The objective was to investigate the potential of the Scottish Whisky industry to employ the circular economy to decarbonise and reduce costs, using its own bio-waste as a source of energy to power distilleries. The analysis uses a literature review of the fossil fuel energy for heat used in modern distilleries in terms of MJ/Lalcohol. It then determines the energy content of the whisky distillery bio-wastes: draff, pot ale, spent lees and wash (SLW). Outside the distillery there are bio-wastes in the barley straw on farms and from the malt-house, barley husks, rootlets and dark grains and the maturation barrel preparation area with a wood char waste. The energy in the wastes is also expressed as MJ/Lalcohol which then enables the determination of the proportion of the energy to operate the distillery that can be provided from the bio-waste. The distillery wastes all have a high water content, the amount of which is reviewed. The energy to evaporate this water is determined to give the net energy from the bio-wastes. The findings are that in the distillery, including the energy to evaporate water, requires 60 MJ/Lalcohol, with half of this used to evaporate water. Most of the energy in wet wastes is used to evaporate the water and there is only 8.7 MJ/Lalcohol to contribute to the distillery energy requirements. For dry draff and PAS the energy is sufficient to operate the distillery, but the energy to dry the draff has to be provided at some stage in the process.
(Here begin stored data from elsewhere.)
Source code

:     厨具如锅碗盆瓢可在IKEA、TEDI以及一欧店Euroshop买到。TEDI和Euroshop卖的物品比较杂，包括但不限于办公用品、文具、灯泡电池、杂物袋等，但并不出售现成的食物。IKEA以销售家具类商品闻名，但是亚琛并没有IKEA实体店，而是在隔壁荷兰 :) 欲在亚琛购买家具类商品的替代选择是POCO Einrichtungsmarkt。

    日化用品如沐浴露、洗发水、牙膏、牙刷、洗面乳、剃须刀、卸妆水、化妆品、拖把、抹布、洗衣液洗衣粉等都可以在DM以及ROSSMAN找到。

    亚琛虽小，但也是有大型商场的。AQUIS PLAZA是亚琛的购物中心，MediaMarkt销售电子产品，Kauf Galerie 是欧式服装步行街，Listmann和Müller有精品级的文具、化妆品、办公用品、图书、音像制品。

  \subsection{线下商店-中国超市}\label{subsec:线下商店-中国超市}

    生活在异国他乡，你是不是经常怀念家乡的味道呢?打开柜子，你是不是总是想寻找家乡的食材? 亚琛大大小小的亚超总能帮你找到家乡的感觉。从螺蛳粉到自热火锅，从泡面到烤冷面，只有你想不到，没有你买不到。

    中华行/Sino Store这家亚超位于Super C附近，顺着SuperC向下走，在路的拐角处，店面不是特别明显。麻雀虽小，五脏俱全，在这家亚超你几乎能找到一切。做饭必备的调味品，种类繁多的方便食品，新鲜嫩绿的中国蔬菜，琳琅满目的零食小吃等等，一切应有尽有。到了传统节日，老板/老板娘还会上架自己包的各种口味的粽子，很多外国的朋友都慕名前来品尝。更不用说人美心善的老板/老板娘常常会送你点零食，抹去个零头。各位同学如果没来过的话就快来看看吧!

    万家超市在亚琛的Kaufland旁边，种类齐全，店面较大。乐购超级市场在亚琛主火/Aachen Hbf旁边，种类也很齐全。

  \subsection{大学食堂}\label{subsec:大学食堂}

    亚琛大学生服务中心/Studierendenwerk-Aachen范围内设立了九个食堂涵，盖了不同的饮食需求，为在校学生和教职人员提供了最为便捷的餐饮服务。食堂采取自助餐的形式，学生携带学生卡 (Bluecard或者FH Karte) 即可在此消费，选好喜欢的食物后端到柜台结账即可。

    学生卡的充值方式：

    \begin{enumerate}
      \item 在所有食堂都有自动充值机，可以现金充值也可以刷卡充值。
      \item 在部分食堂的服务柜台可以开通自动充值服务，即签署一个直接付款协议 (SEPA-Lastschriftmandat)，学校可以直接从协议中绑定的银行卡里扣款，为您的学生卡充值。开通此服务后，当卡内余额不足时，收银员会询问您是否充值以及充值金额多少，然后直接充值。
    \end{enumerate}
However, there is enough energy in barley straw and malthouse wastes to provide the rest of the heat required in a distillery and to completely decarbonise the whisky industry. This is the first time that all the bio-wastes have been assessed in whisky manufacture, from the farm to the maturation barrel stores. It is proposed that the best way to use these diverse bio-wastes is gasification of the solid wet waste to produce a biomass gasification gas (BGG) with direct burning of the BGG to generate the heat to burn the PA and SLW and evaporate the water.